Artigo Java Magazine 23 - Tira-Dúvidas
Artigo publicado pela Java Magazine edição 23.

Atenção: por essa edição ser muito antiga não há arquivo PDF para download.Os artigos dessa edição estão disponíveis somente através do formato HTML.
Tira-dúvidas
Geração de PDF com JAsperReports
Estou utilizando o exemplo da edição 21 (“Relatórios Avançados”) como base para gerar relatórios com iReport e JaspReports a partir de um servlet que roda no Oracle9iAS. Notei que o código que exporta para PDFs está comentado no arquivo produto.java. Descomentei o código, mais o resultado foi os seguinte erro:
java.lang.NoSuchMethodError
at.net.sf.jasperreports.engine.export.JRPdfExporter.
exportText(JRPdfExporter.java:1622)
Reinaldo Cerioli
Sempre que ocorre erros de “NoSuchMethod”, “ClassDefNotFoud” e similares, há um problema de configuração no classpath da aplicação, ou então forma utilizadas versões incorretas do JRE/JDK ou APIs de terceiros.
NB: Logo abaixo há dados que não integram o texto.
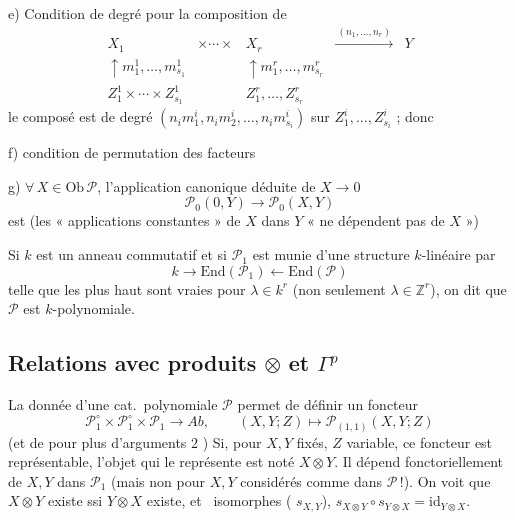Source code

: \documentclass[11pt,a4paper]{article}
\begin{document}
e) Condition de degré pour la composition de
\[
\begin{array}{ccccc}
X_1 & \times \cdots \times & X_r & \xrightarrow{\ (n_1, \ldots, n_r)\ } &
Y \\
\uparrow {\scriptstyle m^{1}_{1}, \ldots, m^{1}_{s_1}} & &
\uparrow {\scriptstyle m^{r}_{1}, \ldots, m^{r}_{s_r}} & & \\
Z^{1}_{1} \times \cdots \times Z^{1}_{s_1} & & Z^{r}_{1}, \ldots,
Z^{r}_{s_r} & &
\end{array}
\]
le composé est de degré $(n_i m^{i}_{1}, n_i m^{i}_{2}, \ldots,
n_i m^{i}_{s_i})$ sur $Z^{i}_{1}, \ldots, Z^{i}_{s_i}$ ; donc

f) condition  \struck{\ill{}} de permutation
des facteurs

g) $\forall\, X \in \mathrm{Ob}\,\mathcal{P}$, l'application canonique
déduite de $X \to 0$
\[
\mathcal{P}_0(0, Y) \longrightarrow \mathcal{P}_0(X, Y)
\]
est  (les « applications constantes » de $X$ dans
$Y$ « ne dépendent pas de $X$ »)

Si $k$ est un anneau commutatif et si $\mathcal{P}_1$ est munie d'une
structure $k$-linéaire par
\[
k \longrightarrow \mathrm{End}(\mathcal{P}_1) \longleftarrow
\mathrm{End}(\mathcal{P})
\]
 telle que les  plus haut
sont vraies pour $\lambda \in k^{r}$ (non seulement $\lambda \in
\mathbb{Z}^{r}$), on dit que $\mathcal{P}$ est $k$-polynomiale.

\subsection*{Relations avec produits $\otimes$ et $\Gamma^{p}$}

La donnée d'une cat.\ polynomiale $\mathcal{P}$ permet de définir un
foncteur 
\[
\mathcal{P}_1^{\circ} \times \mathcal{P}_1^{\circ} \times \mathcal{P}_1
\longrightarrow \mathit{Ab}, \qquad
(X, Y; Z) \longmapsto \mathcal{P}_{(1,1)}(X, Y; Z)
\]
(et de  pour plus d'arguments $2$ )
Si, pour $X, Y$ fixés, $Z$ variable, ce foncteur est représentable,
l'objet qui le représente est noté $X \otimes Y$. Il dépend
fonctoriellement de $X, Y$ dans $\mathcal{P}_1$ (mais non pour $X, Y$
\struck{\ill{}} considérés comme dans $\mathcal{P}$\,!).
\struck{\ill{}} On voit que $X \otimes Y$ existe ssi $Y \otimes X$
existe, et   \
isomorphes ( $s_{X,Y}$), 
$s_{X \otimes Y} \circ s_{Y \otimes X} = \mathrm{id}_{Y \otimes X}$.
\end{document}

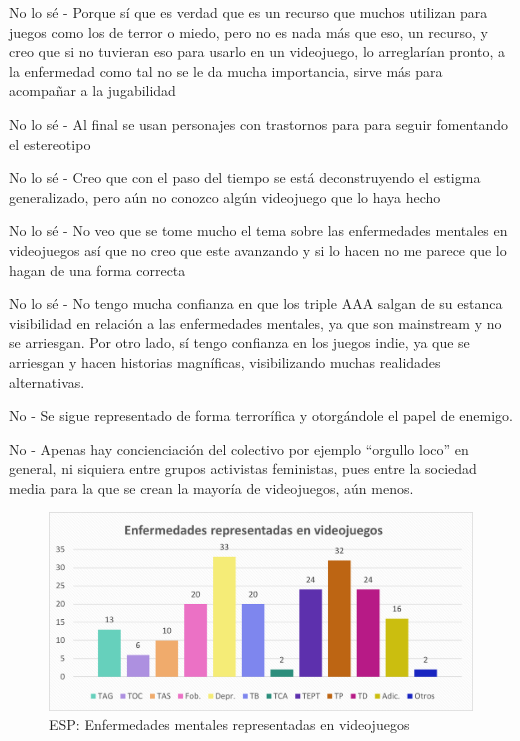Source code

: \documentclass[12pt, a4paper,twoside,titlepage]{book}
\begin{document}
\begin{enumerate}[label=\textbf{\arabic*}.]
        No lo sé - Porque sí que es verdad que es un recurso que muchos utilizan para juegos como los de terror o miedo, pero no es nada más que eso, un recurso, y creo que si no tuvieran eso para usarlo en un videojuego, lo arreglarían pronto, a la enfermedad como tal no se le da mucha importancia, sirve más para acompañar a la jugabilidad
        
        No lo sé - Al final se usan personajes con trastornos para para seguir fomentando el estereotipo
        
        No lo sé - Creo que con el paso del tiempo se está deconstruyendo el estigma generalizado, pero aún no conozco algún videojuego que lo haya hecho
        
        No lo sé - No veo que se tome mucho el tema sobre las enfermedades mentales en videojuegos así que no creo que este avanzando y si lo hacen no me parece que lo hagan de una forma correcta
        
        No lo sé - No tengo mucha confianza en que los triple AAA salgan de su estanca visibilidad en relación a las enfermedades mentales, ya que son mainstream y no se arriesgan. Por otro lado, sí tengo confianza en los juegos indie, ya que se arriesgan y hacen historias magníficas, visibilizando muchas realidades alternativas.
        
        No - Se sigue representado de forma terrorífica y otorgándole el papel de enemigo.
        
        No - Apenas hay concienciación del colectivo por ejemplo ``orgullo loco'' en general, ni siquiera entre grupos activistas feministas, pues entre la sociedad media para la que se crean la mayoría de videojuegos, aún menos.
        
        
\end{enumerate}



\begin{figure}
    \centering
    \includegraphics[width=.8\linewidth]{ANEXO ESP/14AnexESPEnfvid}
    \caption{ESP: Enfermedades mentales representadas en videojuegos}
    \label{fig:ESPEnfvid}
\end{figure}
\end{document}
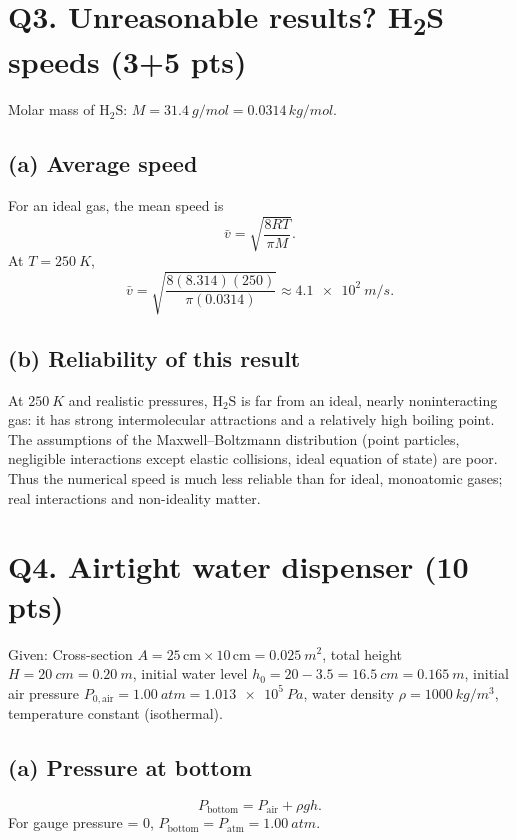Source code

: \documentclass[11pt]{article}
\newcommand{\ans}[1]{\boxed{\displaystyle #1}}
\begin{document}
\section*{Q3. Unreasonable results? H\textsubscript{2}S speeds (3+5 pts)}

Molar mass of \(\mathrm{H_2S}\): \(M = \SI{31.4}{g/mol} = 0.0314\,\si{kg/mol}\).

\subsection*{(a) Average speed}
For an ideal gas, the mean speed is
\[
\bar v = \sqrt{\frac{8RT}{\pi M}}.
\]
At \(T=\SI{250}{K}\),
\[
\bar v
 = \sqrt{\frac{8(8.314)(250)}{\pi(0.0314)}}
 \approx \ans{\SI{4.1e2}{m/s}}.
\]

\subsection*{(b) Reliability of this result}
At \(\SI{250}{K}\) and realistic pressures, \(\mathrm{H_2S}\) is far from an
ideal, nearly noninteracting gas: it has strong intermolecular
attractions and a relatively high boiling point. The assumptions of the
Maxwell--Boltzmann distribution (point particles, negligible
interactions except elastic collisions, ideal equation of state) are
poor. Thus the numerical speed is much less reliable than for ideal,
monoatomic gases; real interactions and non-ideality matter.

\section*{Q4. Airtight water dispenser (10 pts)}

Given: Cross-section \(A = 25\,\text{cm} \times 10\,\text{cm} = \SI{0.025}{m^2}\),
total height \(H = \SI{20}{cm} = \SI{0.20}{m}\),
initial water level \(h_0 = 20 - 3.5 = \SI{16.5}{cm} = \SI{0.165}{m}\),
initial air pressure \(P_{0,\text{air}} = \SI{1.00}{atm} = \SI{1.013e5}{Pa}\),
water density \(\rho = \SI{1000}{kg/m^3}\),
temperature constant (isothermal).

\subsection*{(a) Pressure at bottom}
\[
P_{\text{bottom}} = P_{\text{air}} + \rho g h.
\]
For gauge pressure = 0, \(P_{\text{bottom}} = P_{\text{atm}} = \SI{1.00}{atm}\).
\end{document}
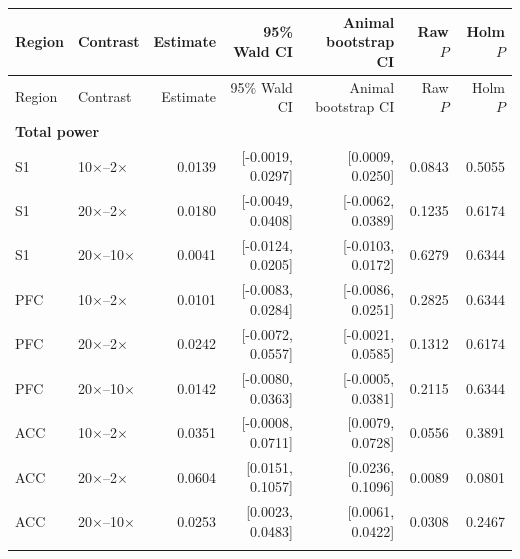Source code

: \begin{longtable}{llrrrrr}
\toprule
Region & Contrast & Estimate & 95\% Wald CI & Animal bootstrap CI & Raw $P$ & Holm $P$ \\
\midrule
\endfirsthead
\toprule
Region & Contrast & Estimate & 95\% Wald CI & Animal bootstrap CI & Raw $P$ & Holm $P$ \\
\midrule
\endhead
\multicolumn{7}{l}{\textbf{Total power}} \\
S1 & 10$\times$--2$\times$ & 0.0139 & [-0.0019, 0.0297] & [0.0009, 0.0250] & 0.0843 & 0.5055 \\
S1 & 20$\times$--2$\times$ & 0.0180 & [-0.0049, 0.0408] & [-0.0062, 0.0389] & 0.1235 & 0.6174 \\
S1 & 20$\times$--10$\times$ & 0.0041 & [-0.0124, 0.0205] & [-0.0103, 0.0172] & 0.6279 & 0.6344 \\
PFC & 10$\times$--2$\times$ & 0.0101 & [-0.0083, 0.0284] & [-0.0086, 0.0251] & 0.2825 & 0.6344 \\
PFC & 20$\times$--2$\times$ & 0.0242 & [-0.0072, 0.0557] & [-0.0021, 0.0585] & 0.1312 & 0.6174 \\
PFC & 20$\times$--10$\times$ & 0.0142 & [-0.0080, 0.0363] & [-0.0005, 0.0381] & 0.2115 & 0.6344 \\
ACC & 10$\times$--2$\times$ & 0.0351 & [-0.0008, 0.0711] & [0.0079, 0.0728] & 0.0556 & 0.3891 \\
ACC & 20$\times$--2$\times$ & 0.0604 & [0.0151, 0.1057] & [0.0236, 0.1096] & 0.0089 & 0.0801 \\
ACC & 20$\times$--10$\times$ & 0.0253 & [0.0023, 0.0483] & [0.0061, 0.0422] & 0.0308 & 0.2467 \\
\addlinespace
\bottomrule
\end{longtable}
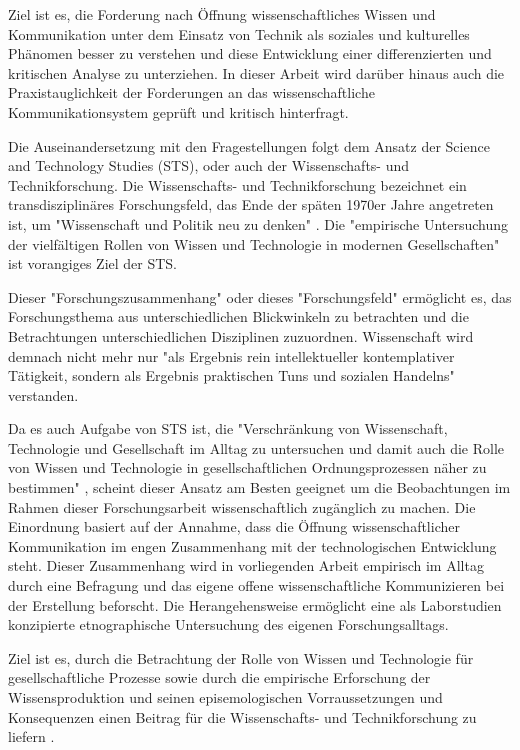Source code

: Ziel ist es, die Forderung nach Öffnung wissenschaftliches Wissen und Kommunikation unter dem Einsatz von Technik als soziales und kulturelles Phänomen besser zu verstehen und diese Entwicklung einer differenzierten und kritischen Analyse zu unterziehen. In dieser Arbeit wird darüber hinaus auch die Praxistauglichkeit der Forderungen an das wissenschaftliche Kommunikationsystem geprüft und kritisch hinterfragt.

Die Auseinandersetzung mit den Fragestellungen folgt dem Ansatz der Science and Technology Studies (STS), oder auch der Wissenschafts- und Technikforschung. Die Wissenschafts- und Technikforschung bezeichnet ein transdisziplinäres Forschungsfeld, das Ende der späten 1970er Jahre angetreten ist, um "Wissenschaft und Politik neu zu denken" \cite{Potthast_2010}. Die "empirische Untersuchung der vielfältigen Rollen von Wissen und Technologie in modernen Gesellschaften"\cite{beck_2014_science} ist vorangiges Ziel der STS.

Dieser "Forschungszusammenhang"\cite{Potthast_2010} oder dieses "Forschungsfeld" \cite{beck_2014_science} ermöglicht es, das Forschungsthema aus unterschiedlichen Blickwinkeln zu betrachten und die Betrachtungen unterschiedlichen Disziplinen zuzuordnen. Wissenschaft wird demnach nicht mehr nur "als Ergebnis rein intellektueller kontemplativer Tätigkeit, sondern als Ergebnis praktischen Tuns und sozialen Handelns" verstanden.

Da es auch Aufgabe von STS ist, die "Verschränkung von Wissenschaft, Technologie und Gesellschaft im Alltag zu untersuchen und damit auch die Rolle von Wissen und Technologie in gesellschaftlichen Ordnungsprozessen näher zu bestimmen" \cite{beck_2014_science}, scheint dieser Ansatz am Besten geeignet um die Beobachtungen im Rahmen dieser Forschungsarbeit wissenschaftlich zugänglich zu machen. Die Einordnung basiert auf der Annahme, dass die Öffnung wissenschaftlicher Kommunikation im engen Zusammenhang mit der technologischen Entwicklung steht. Dieser Zusammenhang wird in vorliegenden Arbeit empirisch im Alltag durch eine Befragung und das eigene offene wissenschaftliche Kommunizieren bei der Erstellung beforscht. Die Herangehensweise ermöglicht eine als Laborstudien konzipierte etnographische Untersuchung des eigenen Forschungsalltags.

Ziel ist es, durch die Betrachtung der Rolle von Wissen und Technologie für gesellschaftliche Prozesse sowie durch die empirische Erforschung der Wissensproduktion und seinen episemologischen Vorraussetzungen und Konsequenzen einen Beitrag für die Wissenschafts- und Technikforschung zu liefern \cite{beck_2014_science}.
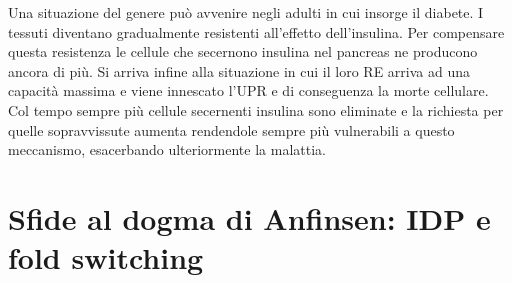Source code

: {{\par Una situazione del genere può avvenire negli adulti in cui insorge il diabete. I tessuti diventano gradualmente resistenti all'effetto dell'insulina. Per compensare questa resistenza le cellule che secernono insulina nel pancreas ne producono ancora di più. Si arriva infine alla situazione in cui il loro RE arriva ad una capacità massima e viene innescato l'UPR e di conseguenza la morte cellulare. Col tempo sempre più cellule secernenti insulina sono eliminate e la richiesta per quelle sopravvissute aumenta rendendole sempre più vulnerabili a questo meccanismo, esacerbando ulteriormente la malattia\supercite{alberts2018essential}.
}
}

\section{Sfide al dogma di Anfinsen: IDP e fold switching} \label{sfide-dogma}
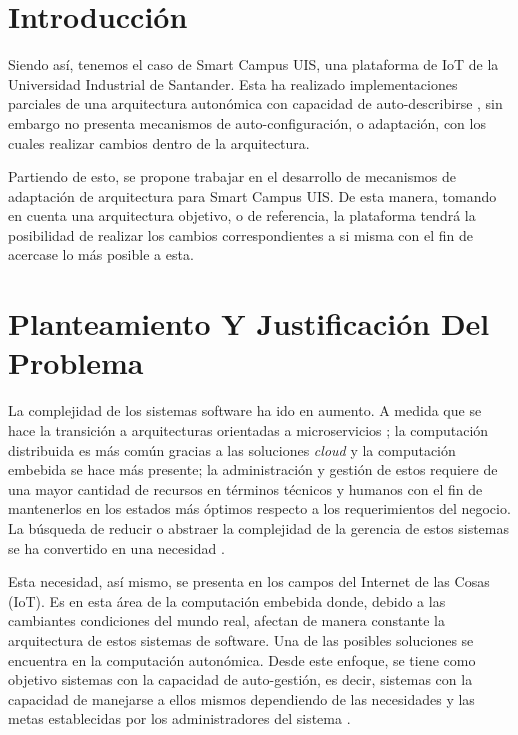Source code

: \documentclass[12pt]{article}
\begin{document}
    
    
    \section{Introducción}


    
    Siendo así, tenemos el caso de Smart Campus UIS, una plataforma de IoT de la Universidad Industrial de Santander. Esta ha realizado implementaciones parciales de una arquitectura autonómica con capacidad de auto-describirse \cite{henry_2020}, sin embargo no presenta mecanismos de auto-configuración, o adaptación, con los cuales realizar cambios dentro de la arquitectura.
    
    Partiendo de esto, se propone trabajar en el desarrollo de mecanismos de adaptación de arquitectura para Smart Campus UIS. De esta manera, tomando en cuenta una arquitectura objetivo, o de referencia, la plataforma tendrá la posibilidad de realizar los cambios correspondientes a si misma con el fin de acercase lo más posible a esta.

    \section{Planteamiento Y Justificación Del Problema}

    La complejidad de los sistemas software ha ido en aumento. A medida que se hace la transición a arquitecturas orientadas a microservicios \cite{forrester_research_2019}; la computación distribuida es más común gracias a las soluciones \textit{cloud} \cite{the_cloud_in_2021} y la computación embebida se hace más presente;  la administración y gestión de estos requiere de una mayor cantidad de recursos en términos técnicos y humanos con el fin de mantenerlos en los estados más óptimos respecto a los requerimientos del negocio. La búsqueda de reducir o abstraer la complejidad de la gerencia de estos sistemas se ha convertido en una necesidad \cite{lalanda_diaconescu_mccann_2014}.

    Esta necesidad, así mismo, se presenta en los campos del Internet de las Cosas (IoT). Es en esta área de la computación embebida donde, debido a las cambiantes condiciones del mundo real, afectan de manera constante la arquitectura de estos sistemas de software. Una de las posibles soluciones se encuentra en la computación autonómica. Desde este enfoque, se tiene como objetivo sistemas con la capacidad de auto-gestión, es decir, sistemas con la capacidad de manejarse a ellos mismos dependiendo de las necesidades y las metas establecidas por los administradores del sistema \cite{evaluation_2004}.
    
\end{document}
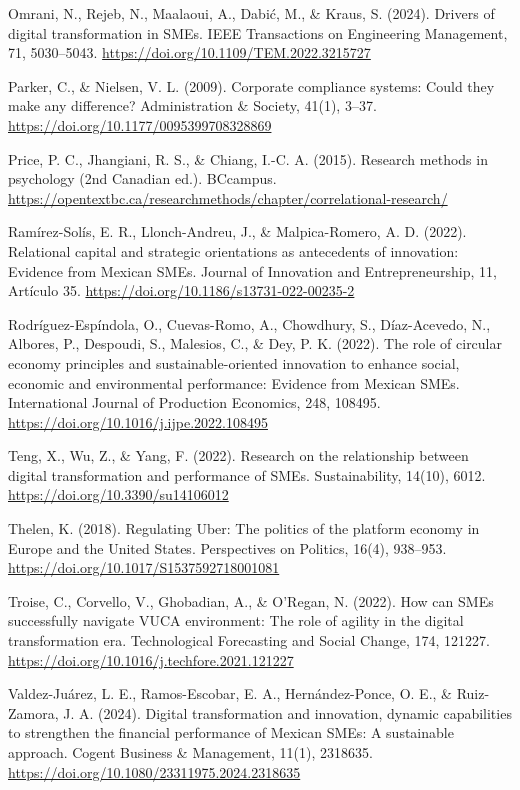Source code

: {Omrani, N., Rejeb, N., Maalaoui, A., Dabić, M., \& Kraus, S. (2024). Drivers of digital transformation in SMEs. IEEE Transactions on Engineering Management, 71, 5030–5043. \url{https://doi.org/10.1109/TEM.2022.3215727}


Parker, C., \& Nielsen, V. L. (2009). Corporate compliance systems: Could they make any difference? Administration \& Society, 41(1), 3–37. \url{https://doi.org/10.1177/0095399708328869}


Price, P. C., Jhangiani, R. S., \& Chiang, I.-C. A. (2015). Research methods in psychology (2nd Canadian ed.). BCcampus. \url{https://opentextbc.ca/researchmethods/chapter/correlational-research/}


Ramírez-Solís, E. R., Llonch-Andreu, J., \& Malpica-Romero, A. D. (2022). Relational capital and strategic orientations as antecedents of innovation: Evidence from Mexican SMEs. Journal of Innovation and Entrepreneurship, 11, Artículo 35. \url{https://doi.org/10.1186/s13731-022-00235-2}


Rodríguez-Espíndola, O., Cuevas-Romo, A., Chowdhury, S., Díaz-Acevedo, N., Albores, P., Despoudi, S., Malesios, C., \& Dey, P. K. (2022). The role of circular economy principles and sustainable-oriented innovation to enhance social, economic and environmental performance: Evidence from Mexican SMEs. International Journal of Production Economics, 248, 108495. \url{https://doi.org/10.1016/j.ijpe.2022.108495}


Teng, X., Wu, Z., \& Yang, F. (2022). Research on the relationship between digital transformation and performance of SMEs. Sustainability, 14(10), 6012. \url{https://doi.org/10.3390/su14106012}


Thelen, K. (2018). Regulating Uber: The politics of the platform economy in Europe and the United States. Perspectives on Politics, 16(4), 938–953. \url{https://doi.org/10.1017/S1537592718001081}


Troise, C., Corvello, V., Ghobadian, A., \& O'Regan, N. (2022). How can SMEs successfully navigate VUCA environment: The role of agility in the digital transformation era. Technological Forecasting and Social Change, 174, 121227. \url{https://doi.org/10.1016/j.techfore.2021.121227}


Valdez-Juárez, L. E., Ramos-Escobar, E. A., Hernández-Ponce, O. E., \& Ruiz-Zamora, J. A. (2024). Digital transformation and innovation, dynamic capabilities to strengthen the financial performance of Mexican SMEs: A sustainable approach. Cogent Business \& Management, 11(1), 2318635. \url{https://doi.org/10.1080/23311975.2024.2318635}


}
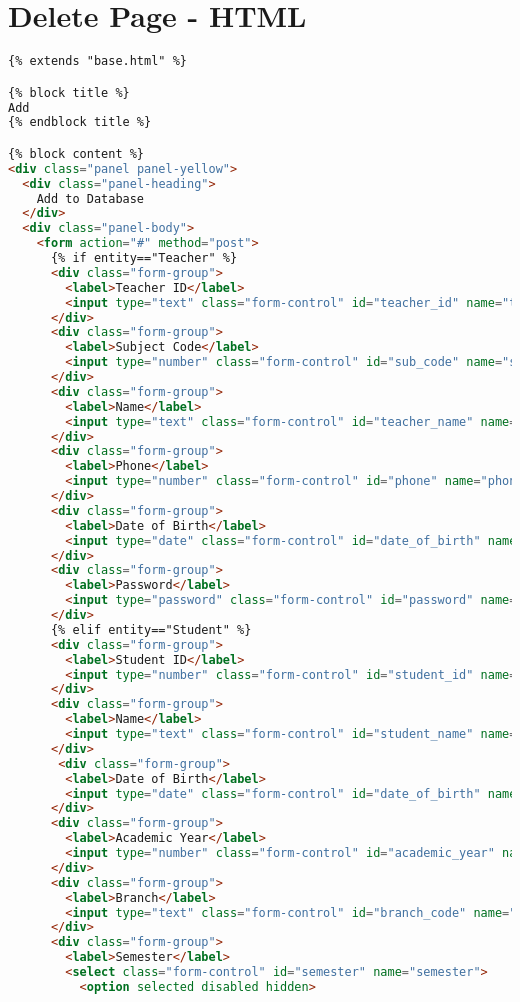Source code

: \section{Delete Page - HTML}
\begin{lstlisting}[language=HTML]
{% extends "base.html" %}

{% block title %}
Add
{% endblock title %}

{% block content %}
<div class="panel panel-yellow">
  <div class="panel-heading">
    Add to Database
  </div>
  <div class="panel-body">
    <form action="#" method="post">
      {% if entity=="Teacher" %}
      <div class="form-group">
        <label>Teacher ID</label>
        <input type="text" class="form-control" id="teacher_id" name="teacher_id">
      </div>
      <div class="form-group">
        <label>Subject Code</label>
        <input type="number" class="form-control" id="sub_code" name="sub_code">
      </div>
      <div class="form-group">
        <label>Name</label>
        <input type="text" class="form-control" id="teacher_name" name="teacher_name">
      </div>
      <div class="form-group">
        <label>Phone</label>
        <input type="number" class="form-control" id="phone" name="phone">
      </div>
      <div class="form-group">
        <label>Date of Birth</label>
        <input type="date" class="form-control" id="date_of_birth" name="date_of_birth">
      </div>
      <div class="form-group">
        <label>Password</label>
        <input type="password" class="form-control" id="password" name="password">
      </div>
      {% elif entity=="Student" %}
      <div class="form-group">
        <label>Student ID</label>
        <input type="number" class="form-control" id="student_id" name="student_id">
      </div>
      <div class="form-group">
        <label>Name</label>
        <input type="text" class="form-control" id="student_name" name="student_name">
      </div>
       <div class="form-group">
        <label>Date of Birth</label>
        <input type="date" class="form-control" id="date_of_birth" name="date_of_birth">
      </div>
      <div class="form-group">
        <label>Academic Year</label>
        <input type="number" class="form-control" id="academic_year" name="academic_year">
      </div>
      <div class="form-group">
        <label>Branch</label>
        <input type="text" class="form-control" id="branch_code" name="branch_code">
      </div>
      <div class="form-group">
        <label>Semester</label>
        <select class="form-control" id="semester" name="semester">
          <option selected disabled hidden>

\end{lstlisting}
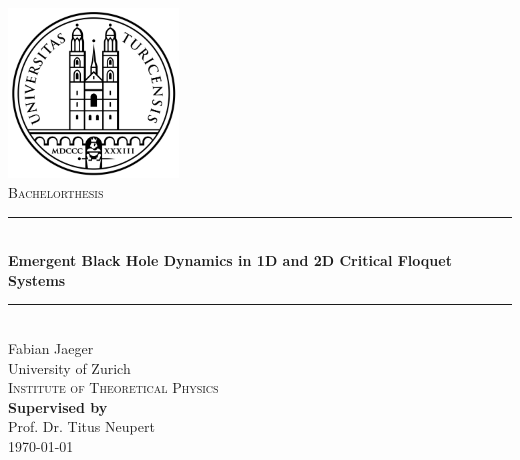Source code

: \documentclass[11pt, a4paper]{article}
\theoremstyle{definition} %
\begin{document}
\begin{titlepage}
    \centering
    \vspace*{0.5 cm}
    \includegraphics[width =0.34\textwidth]{UZH2.png}\\[1.2 cm]
      \textsc{\Large \textsc{Bachelorthesis}}\\[0.5 cm]

    \rule{\linewidth}{0.3 mm} \\[0.4cm]
    { \Large \bfseries Emergent Black Hole Dynamics in 1D and 2D Critical Floquet Systems}\\[0.3 cm]
    \rule{\linewidth}{0.3 mm} \\[1.5 cm]

  
    {\Large Fabian Jaeger}\\[2 cm] 
    
    
    		University of Zurich \\
             \textsc{Institute of Theoretical Physics} \\[1.5cm]
        
             	
    
    
    {\textbf{Supervised by}} \\[0.2cm]
   {\large  Prof. Dr. Titus Neupert} \\[2cm]
    
    {\large \today}\\[2 cm]
 
    \vfill
%    
    
\end{titlepage}
\end{document}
Verifique também se todos os jars fornecidos com o JasperReports tenham sido copiados para a pasta WEB-INFO/lib da sua aplicação web. Cheque que ainda se algum deles já estava incluso em sua aplicação, possivelmente em uma versão diferente.
Há ainda a possibilidade de conflitos de versões entre bibliotecas do JasperReports (especialmente componentes do projeto Jakarta Commons, o iText e o Log4J) e as mesmas bibliotecas utilizadas internamente pelo servidor de aplicações ou por outras aplicações instaladas, caso ele não compartimentalize os classloader das aplicações web. O J2EE especifica que deve haver esta compartimentalização, de modo que não haja conflitos de classes de uma aplicação com as de outra aplicação, ou com as classes do próprio servidor. Mas, em nome de melhor desempenho, muitos servidores não o fazem em suas configurações padrão.
O artigo sobre o JasperReports publicado na Edição 13 inclui um exemplo de servlet que gera relatórios em PDF, e que poderá resolver muitas das suas dúvidas.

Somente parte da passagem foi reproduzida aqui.